_YOUR ASSIGNMENT:_
An exact copy of every entry is needed, with the images left out.
SOURCE RECORDS section start
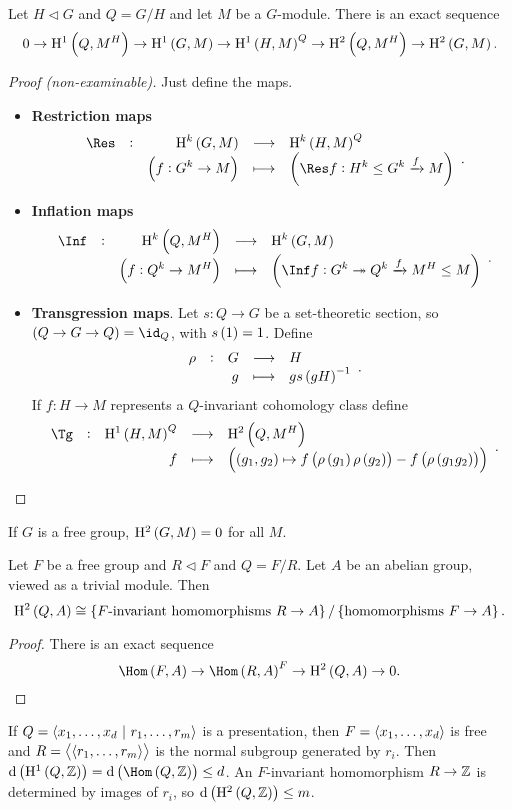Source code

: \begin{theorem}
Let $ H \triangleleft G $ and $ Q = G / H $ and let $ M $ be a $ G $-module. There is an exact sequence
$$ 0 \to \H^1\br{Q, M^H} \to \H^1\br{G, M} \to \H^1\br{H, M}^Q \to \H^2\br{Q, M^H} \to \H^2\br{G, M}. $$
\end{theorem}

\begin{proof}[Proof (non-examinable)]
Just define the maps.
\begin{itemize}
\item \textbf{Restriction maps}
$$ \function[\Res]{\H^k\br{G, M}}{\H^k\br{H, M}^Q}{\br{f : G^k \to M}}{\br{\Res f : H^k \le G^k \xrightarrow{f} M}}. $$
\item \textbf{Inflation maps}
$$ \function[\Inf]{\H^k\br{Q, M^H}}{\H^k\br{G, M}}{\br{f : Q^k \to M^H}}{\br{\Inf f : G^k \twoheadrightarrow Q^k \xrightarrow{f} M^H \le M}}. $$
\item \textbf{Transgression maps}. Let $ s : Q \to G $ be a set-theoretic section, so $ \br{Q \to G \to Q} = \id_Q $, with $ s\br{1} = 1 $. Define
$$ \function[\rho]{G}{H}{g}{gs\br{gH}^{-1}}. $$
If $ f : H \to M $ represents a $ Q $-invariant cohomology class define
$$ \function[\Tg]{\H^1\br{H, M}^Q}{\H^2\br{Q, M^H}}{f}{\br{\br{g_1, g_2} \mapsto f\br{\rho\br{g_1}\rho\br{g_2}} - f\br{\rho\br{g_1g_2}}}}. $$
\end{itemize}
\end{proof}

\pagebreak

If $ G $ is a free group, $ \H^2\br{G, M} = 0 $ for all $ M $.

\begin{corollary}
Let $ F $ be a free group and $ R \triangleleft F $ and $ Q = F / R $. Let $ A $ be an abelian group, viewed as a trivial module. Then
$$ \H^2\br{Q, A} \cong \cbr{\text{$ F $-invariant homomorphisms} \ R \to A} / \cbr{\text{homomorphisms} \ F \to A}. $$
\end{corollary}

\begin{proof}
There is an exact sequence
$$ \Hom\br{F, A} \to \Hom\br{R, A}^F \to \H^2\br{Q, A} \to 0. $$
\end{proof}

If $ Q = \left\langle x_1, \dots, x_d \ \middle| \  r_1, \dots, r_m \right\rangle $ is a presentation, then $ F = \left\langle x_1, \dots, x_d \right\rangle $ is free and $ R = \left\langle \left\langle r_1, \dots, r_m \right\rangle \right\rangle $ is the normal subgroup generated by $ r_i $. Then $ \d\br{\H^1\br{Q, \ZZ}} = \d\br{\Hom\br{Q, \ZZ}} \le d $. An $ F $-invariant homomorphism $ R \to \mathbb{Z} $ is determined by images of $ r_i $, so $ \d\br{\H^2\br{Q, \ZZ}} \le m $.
SOURCE RECORDS section end
_RESPONSE TO THE EXERCISE:_
Source code

: \begin{theorem}
Let $ H \triangleleft G $ and $ Q = G / H $ and let $ M $ be a $ G $-module. There is an exact sequence
$$ 0 \to \H^1\br{Q, M^H} \to \H^1\br{G, M} \to \H^1\br{H, M}^Q \to \H^2\br{Q, M^H} \to \H^2\br{G, M}. $$
\end{theorem}

\begin{proof}[Proof (non-examinable)]
Just define the maps.
\begin{itemize}
\item \textbf{Restriction maps}
$$ \function[\Res]{\H^k\br{G, M}}{\H^k\br{H, M}^Q}{\br{f : G^k \to M}}{\br{\Res f : H^k \le G^k \xrightarrow{f} M}}. $$
\item \textbf{Inflation maps}
$$ \function[\Inf]{\H^k\br{Q, M^H}}{\H^k\br{G, M}}{\br{f : Q^k \to M^H}}{\br{\Inf f : G^k \twoheadrightarrow Q^k \xrightarrow{f} M^H \le M}}. $$
\item \textbf{Transgression maps}. Let $ s : Q \to G $ be a set-theoretic section, so $ \br{Q \to G \to Q} = \id_Q $, with $ s\br{1} = 1 $. Define
$$ \function[\rho]{G}{H}{g}{gs\br{gH}^{-1}}. $$
If $ f : H \to M $ represents a $ Q $-invariant cohomology class define
$$ \function[\Tg]{\H^1\br{H, M}^Q}{\H^2\br{Q, M^H}}{f}{\br{\br{g_1, g_2} \mapsto f\br{\rho\br{g_1}\rho\br{g_2}} - f\br{\rho\br{g_1g_2}}}}. $$
\end{itemize}
\end{proof}

\pagebreak

If $ G $ is a free group, $ \H^2\br{G, M} = 0 $ for all $ M $.

\begin{corollary}
Let $ F $ be a free group and $ R \triangleleft F $ and $ Q = F / R $. Let $ A $ be an abelian group, viewed as a trivial module. Then
$$ \H^2\br{Q, A} \cong \cbr{\text{$ F $-invariant homomorphisms} \ R \to A} / \cbr{\text{homomorphisms} \ F \to A}. $$
\end{corollary}

\begin{proof}
There is an exact sequence
$$ \Hom\br{F, A} \to \Hom\br{R, A}^F \to \H^2\br{Q, A} \to 0. $$
\end{proof}

If $ Q = \left\langle x_1, \dots, x_d \ \middle| \  r_1, \dots, r_m \right\rangle $ is a presentation, then $ F = \left\langle x_1, \dots, x_d \right\rangle $ is free and $ R = \left\langle \left\langle r_1, \dots, r_m \right\rangle \right\rangle $ is the normal subgroup generated by $ r_i $. Then $ \d\br{\H^1\br{Q, \ZZ}} = \d\br{\Hom\br{Q, \ZZ}} \le d $. An $ F $-invariant homomorphism $ R \to \mathbb{Z} $ is determined by images of $ r_i $, so $ \d\br{\H^2\br{Q, \ZZ}} \le m $.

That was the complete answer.